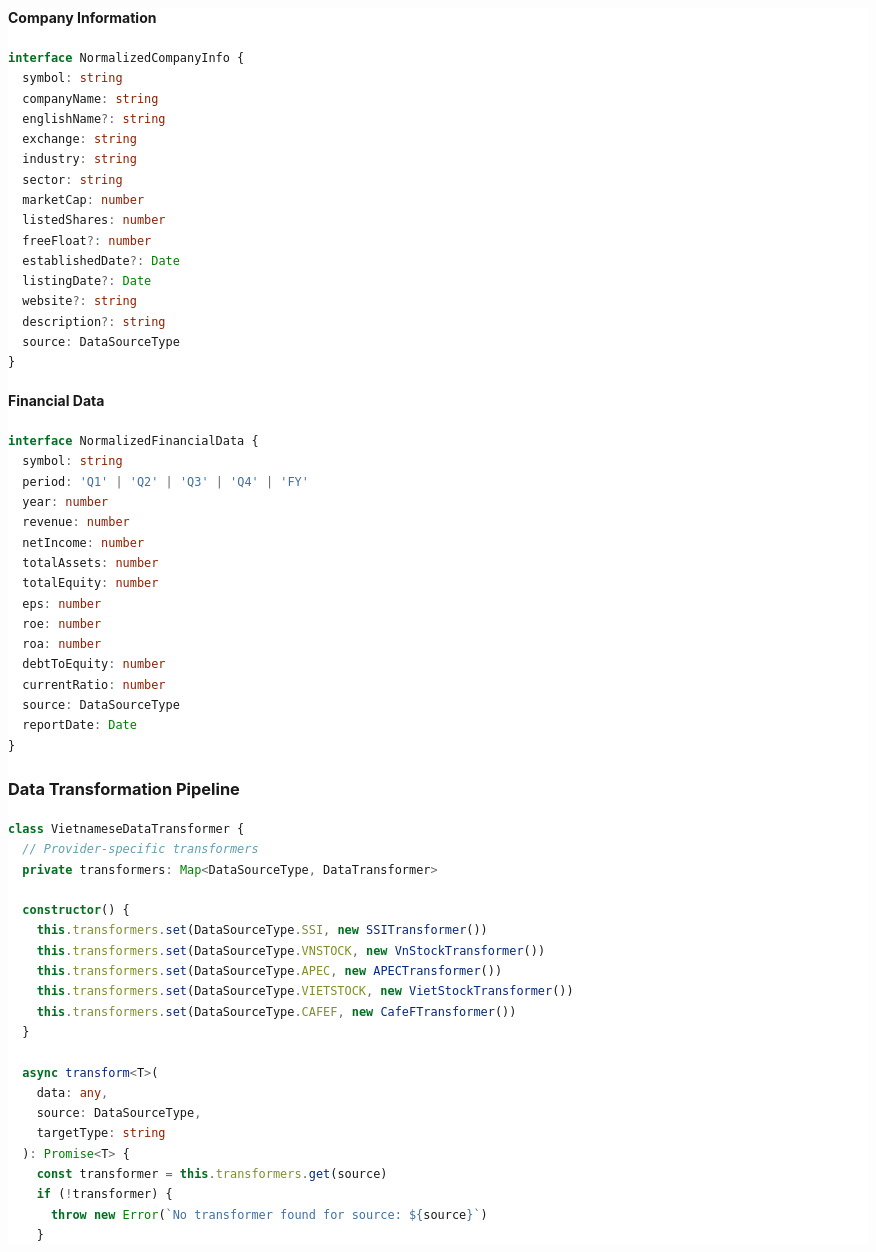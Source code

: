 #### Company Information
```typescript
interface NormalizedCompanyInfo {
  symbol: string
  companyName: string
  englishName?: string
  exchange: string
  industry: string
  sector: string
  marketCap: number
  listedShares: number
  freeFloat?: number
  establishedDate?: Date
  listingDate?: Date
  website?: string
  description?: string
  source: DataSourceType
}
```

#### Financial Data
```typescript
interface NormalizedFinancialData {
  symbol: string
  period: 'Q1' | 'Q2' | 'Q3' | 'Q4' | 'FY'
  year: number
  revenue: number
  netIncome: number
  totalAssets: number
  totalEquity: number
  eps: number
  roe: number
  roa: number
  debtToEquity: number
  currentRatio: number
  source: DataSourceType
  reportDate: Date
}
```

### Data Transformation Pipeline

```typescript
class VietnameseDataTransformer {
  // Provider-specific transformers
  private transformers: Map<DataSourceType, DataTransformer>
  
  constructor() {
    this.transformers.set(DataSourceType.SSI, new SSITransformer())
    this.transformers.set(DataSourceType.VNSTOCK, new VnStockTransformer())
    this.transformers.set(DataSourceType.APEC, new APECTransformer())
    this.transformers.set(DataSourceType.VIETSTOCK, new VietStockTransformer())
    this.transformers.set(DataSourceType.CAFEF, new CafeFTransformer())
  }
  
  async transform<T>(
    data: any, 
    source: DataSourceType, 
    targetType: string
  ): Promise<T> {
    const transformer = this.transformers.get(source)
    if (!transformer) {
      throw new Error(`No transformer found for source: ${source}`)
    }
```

※

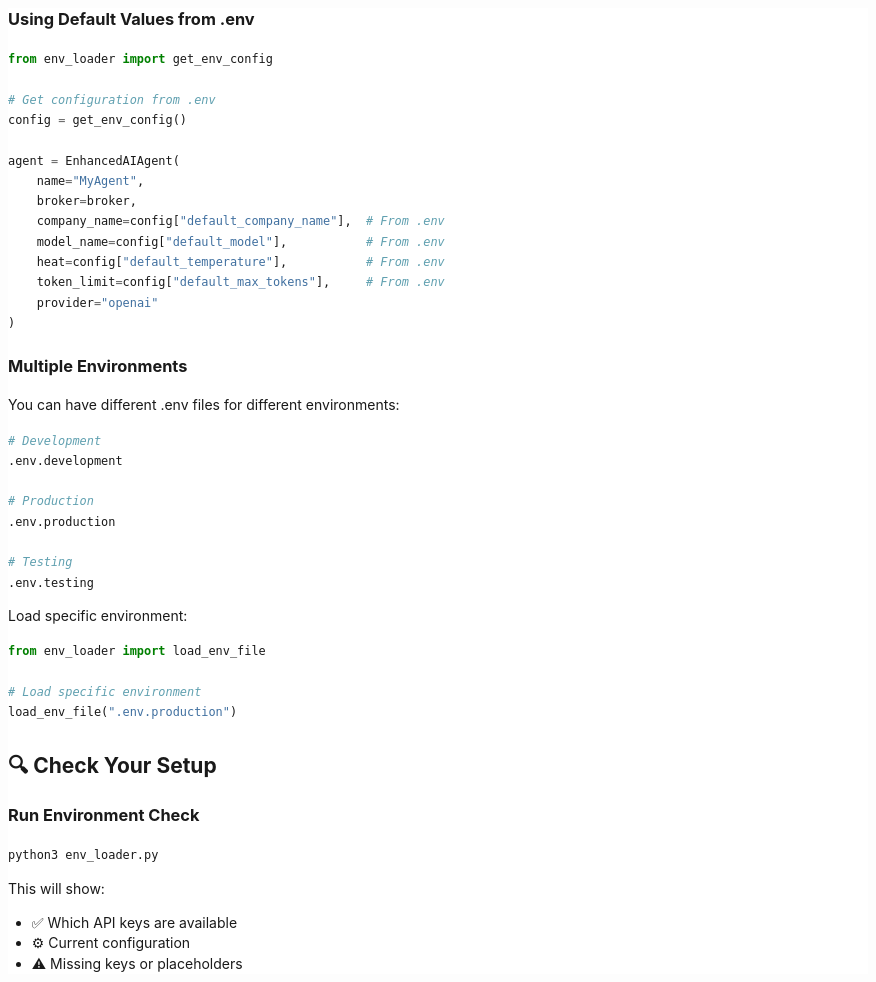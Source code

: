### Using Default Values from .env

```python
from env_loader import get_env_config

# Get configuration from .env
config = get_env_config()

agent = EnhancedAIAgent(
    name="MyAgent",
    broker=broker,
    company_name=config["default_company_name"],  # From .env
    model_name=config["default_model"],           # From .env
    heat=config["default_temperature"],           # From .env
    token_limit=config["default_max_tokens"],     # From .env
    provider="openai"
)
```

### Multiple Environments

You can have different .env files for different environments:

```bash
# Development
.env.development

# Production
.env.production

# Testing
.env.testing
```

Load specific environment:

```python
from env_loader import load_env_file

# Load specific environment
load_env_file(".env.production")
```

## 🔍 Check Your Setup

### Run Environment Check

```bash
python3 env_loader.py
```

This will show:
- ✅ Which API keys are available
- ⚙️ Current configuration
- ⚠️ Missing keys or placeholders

※

Exercise: Count the lines above that include the word "Date". Reply with that number alone.

Solution to this exercise: 3